### EXERCISE REQUIREMENTS
Scan the records and identify every line in which the string "https" occurs, then return those lines.

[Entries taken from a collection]
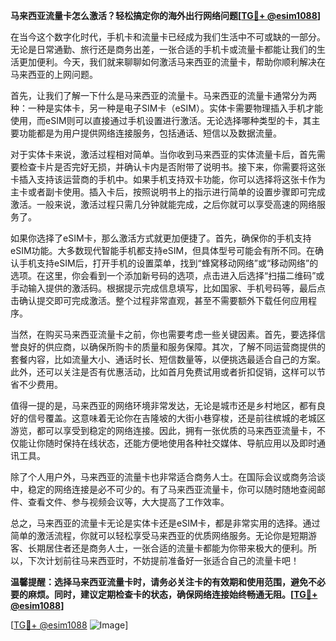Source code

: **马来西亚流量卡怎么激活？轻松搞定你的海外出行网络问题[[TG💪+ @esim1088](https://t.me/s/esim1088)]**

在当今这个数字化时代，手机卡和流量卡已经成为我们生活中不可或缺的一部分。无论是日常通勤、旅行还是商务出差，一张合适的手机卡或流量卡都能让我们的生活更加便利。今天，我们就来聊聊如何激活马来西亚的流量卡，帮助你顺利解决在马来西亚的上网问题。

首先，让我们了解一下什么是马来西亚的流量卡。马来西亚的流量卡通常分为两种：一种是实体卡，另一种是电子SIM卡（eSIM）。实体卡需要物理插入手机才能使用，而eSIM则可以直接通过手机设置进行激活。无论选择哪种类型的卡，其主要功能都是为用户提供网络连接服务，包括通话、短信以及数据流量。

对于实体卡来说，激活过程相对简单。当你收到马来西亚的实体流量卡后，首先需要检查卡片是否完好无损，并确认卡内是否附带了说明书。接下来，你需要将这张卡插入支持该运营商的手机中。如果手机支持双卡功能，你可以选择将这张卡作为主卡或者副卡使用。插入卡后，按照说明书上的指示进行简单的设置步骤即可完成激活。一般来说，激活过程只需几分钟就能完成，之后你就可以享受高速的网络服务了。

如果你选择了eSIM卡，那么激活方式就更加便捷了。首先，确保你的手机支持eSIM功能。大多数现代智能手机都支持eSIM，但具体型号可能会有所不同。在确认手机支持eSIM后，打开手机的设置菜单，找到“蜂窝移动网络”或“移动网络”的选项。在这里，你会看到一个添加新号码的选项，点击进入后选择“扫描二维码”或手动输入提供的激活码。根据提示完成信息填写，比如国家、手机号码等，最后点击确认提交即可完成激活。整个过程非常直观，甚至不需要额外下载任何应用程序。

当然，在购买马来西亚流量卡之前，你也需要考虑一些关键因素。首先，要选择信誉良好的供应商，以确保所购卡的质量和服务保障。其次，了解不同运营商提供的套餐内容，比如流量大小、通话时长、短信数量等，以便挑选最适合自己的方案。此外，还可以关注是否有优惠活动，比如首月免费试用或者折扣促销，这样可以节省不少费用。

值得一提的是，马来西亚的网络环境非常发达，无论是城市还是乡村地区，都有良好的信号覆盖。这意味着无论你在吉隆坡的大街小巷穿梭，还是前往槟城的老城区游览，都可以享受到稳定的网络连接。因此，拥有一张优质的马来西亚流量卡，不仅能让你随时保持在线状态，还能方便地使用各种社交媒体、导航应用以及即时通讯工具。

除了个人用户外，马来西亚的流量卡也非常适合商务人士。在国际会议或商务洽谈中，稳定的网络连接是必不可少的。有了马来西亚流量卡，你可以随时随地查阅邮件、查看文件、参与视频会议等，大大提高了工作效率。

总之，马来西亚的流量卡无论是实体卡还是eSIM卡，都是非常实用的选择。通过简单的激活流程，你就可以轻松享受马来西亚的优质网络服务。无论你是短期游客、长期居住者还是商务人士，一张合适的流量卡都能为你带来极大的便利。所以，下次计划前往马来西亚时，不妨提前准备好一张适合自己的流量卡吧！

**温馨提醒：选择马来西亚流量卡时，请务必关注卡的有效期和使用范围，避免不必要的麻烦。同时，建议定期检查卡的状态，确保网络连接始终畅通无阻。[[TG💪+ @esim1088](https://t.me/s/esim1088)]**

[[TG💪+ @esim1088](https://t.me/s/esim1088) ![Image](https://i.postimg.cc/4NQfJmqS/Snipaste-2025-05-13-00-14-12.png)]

### REPLY TO THE TASK
: **马来西亚流量卡怎么激活？轻松搞定你的海外出行网络问题[[TG💪+ @esim1088](https://t.me/s/esim1088)]**
**温馨提醒：选择马来西亚流量卡时，请务必关注卡的有效期和使用范围，避免不必要的麻烦。同时，建议定期检查卡的状态，确保网络连接始终畅通无阻。[[TG💪+ @esim1088](https://t.me/s/esim1088)]**
[[TG💪+ @esim1088](https://t.me/s/esim1088) ![Image](https://i.postimg.cc/4NQfJmqS/Snipaste-2025-05-13-00-14-12.png)]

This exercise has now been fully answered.